Start of Block
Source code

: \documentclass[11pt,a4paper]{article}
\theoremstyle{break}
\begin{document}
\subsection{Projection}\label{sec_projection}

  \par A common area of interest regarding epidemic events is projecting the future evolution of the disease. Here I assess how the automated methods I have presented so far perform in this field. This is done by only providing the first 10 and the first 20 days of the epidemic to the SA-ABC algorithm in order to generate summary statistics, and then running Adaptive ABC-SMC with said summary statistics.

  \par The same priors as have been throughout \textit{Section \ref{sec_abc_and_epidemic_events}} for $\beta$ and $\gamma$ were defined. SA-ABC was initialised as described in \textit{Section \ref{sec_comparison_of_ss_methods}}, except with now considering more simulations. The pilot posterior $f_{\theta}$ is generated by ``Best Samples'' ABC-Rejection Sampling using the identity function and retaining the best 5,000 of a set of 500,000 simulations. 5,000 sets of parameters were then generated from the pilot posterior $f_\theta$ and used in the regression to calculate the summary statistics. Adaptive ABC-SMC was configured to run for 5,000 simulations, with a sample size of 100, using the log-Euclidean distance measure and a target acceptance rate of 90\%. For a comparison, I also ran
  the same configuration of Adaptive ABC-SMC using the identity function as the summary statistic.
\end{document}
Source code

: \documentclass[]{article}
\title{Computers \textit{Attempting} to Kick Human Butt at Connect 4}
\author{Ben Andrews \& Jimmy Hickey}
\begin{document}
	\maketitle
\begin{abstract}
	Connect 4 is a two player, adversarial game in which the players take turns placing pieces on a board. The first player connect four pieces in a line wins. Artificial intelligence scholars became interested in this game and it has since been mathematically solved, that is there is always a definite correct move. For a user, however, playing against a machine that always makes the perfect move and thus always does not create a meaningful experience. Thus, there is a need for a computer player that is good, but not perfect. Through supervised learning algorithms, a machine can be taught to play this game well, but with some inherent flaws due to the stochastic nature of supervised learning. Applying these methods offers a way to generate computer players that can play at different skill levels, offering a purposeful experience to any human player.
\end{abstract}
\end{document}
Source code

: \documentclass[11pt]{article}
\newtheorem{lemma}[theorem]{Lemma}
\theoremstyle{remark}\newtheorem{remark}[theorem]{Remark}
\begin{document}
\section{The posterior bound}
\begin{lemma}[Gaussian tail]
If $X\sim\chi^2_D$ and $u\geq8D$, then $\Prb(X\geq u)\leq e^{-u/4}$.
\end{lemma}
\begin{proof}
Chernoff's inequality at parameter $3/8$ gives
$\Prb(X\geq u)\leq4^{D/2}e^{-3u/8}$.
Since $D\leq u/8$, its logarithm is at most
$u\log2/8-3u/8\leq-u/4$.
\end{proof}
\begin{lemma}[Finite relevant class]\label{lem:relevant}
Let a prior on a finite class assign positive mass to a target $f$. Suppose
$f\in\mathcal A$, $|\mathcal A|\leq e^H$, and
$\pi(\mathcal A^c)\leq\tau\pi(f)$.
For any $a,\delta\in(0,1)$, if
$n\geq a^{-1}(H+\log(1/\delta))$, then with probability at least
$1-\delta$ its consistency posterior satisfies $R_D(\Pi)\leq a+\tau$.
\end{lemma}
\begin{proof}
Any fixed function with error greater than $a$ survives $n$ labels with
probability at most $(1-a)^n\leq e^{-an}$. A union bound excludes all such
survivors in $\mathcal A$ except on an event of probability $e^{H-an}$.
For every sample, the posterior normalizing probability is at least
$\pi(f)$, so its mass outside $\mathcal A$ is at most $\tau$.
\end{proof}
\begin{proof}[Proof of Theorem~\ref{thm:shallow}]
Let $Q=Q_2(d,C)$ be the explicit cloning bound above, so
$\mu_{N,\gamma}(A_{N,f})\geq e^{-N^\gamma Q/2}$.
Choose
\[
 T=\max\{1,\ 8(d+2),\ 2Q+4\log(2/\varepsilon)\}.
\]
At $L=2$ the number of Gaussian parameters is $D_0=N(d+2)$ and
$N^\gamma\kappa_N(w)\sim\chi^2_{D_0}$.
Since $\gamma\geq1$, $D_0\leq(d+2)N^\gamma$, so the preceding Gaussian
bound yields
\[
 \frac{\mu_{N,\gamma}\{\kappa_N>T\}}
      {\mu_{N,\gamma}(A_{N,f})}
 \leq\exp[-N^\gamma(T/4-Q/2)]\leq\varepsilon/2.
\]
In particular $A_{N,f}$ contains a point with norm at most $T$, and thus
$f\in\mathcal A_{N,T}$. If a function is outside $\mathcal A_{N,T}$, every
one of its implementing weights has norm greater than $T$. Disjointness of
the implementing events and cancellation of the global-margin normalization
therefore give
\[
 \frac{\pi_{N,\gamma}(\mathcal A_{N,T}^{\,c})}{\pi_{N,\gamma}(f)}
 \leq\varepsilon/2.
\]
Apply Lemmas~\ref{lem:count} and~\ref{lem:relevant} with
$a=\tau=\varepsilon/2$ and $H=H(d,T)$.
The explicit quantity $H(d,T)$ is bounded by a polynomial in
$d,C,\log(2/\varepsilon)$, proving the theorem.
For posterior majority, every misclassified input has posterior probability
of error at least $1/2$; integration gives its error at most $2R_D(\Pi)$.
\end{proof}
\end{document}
End of Block
> **Aim of the exercise**
Scan the material above for the string "relevant" and report each line where you find it.

> **Expected output**
\begin{lemma}[Finite relevant class]\label{lem:relevant}
Apply Lemmas~\ref{lem:count} and~\ref{lem:relevant} with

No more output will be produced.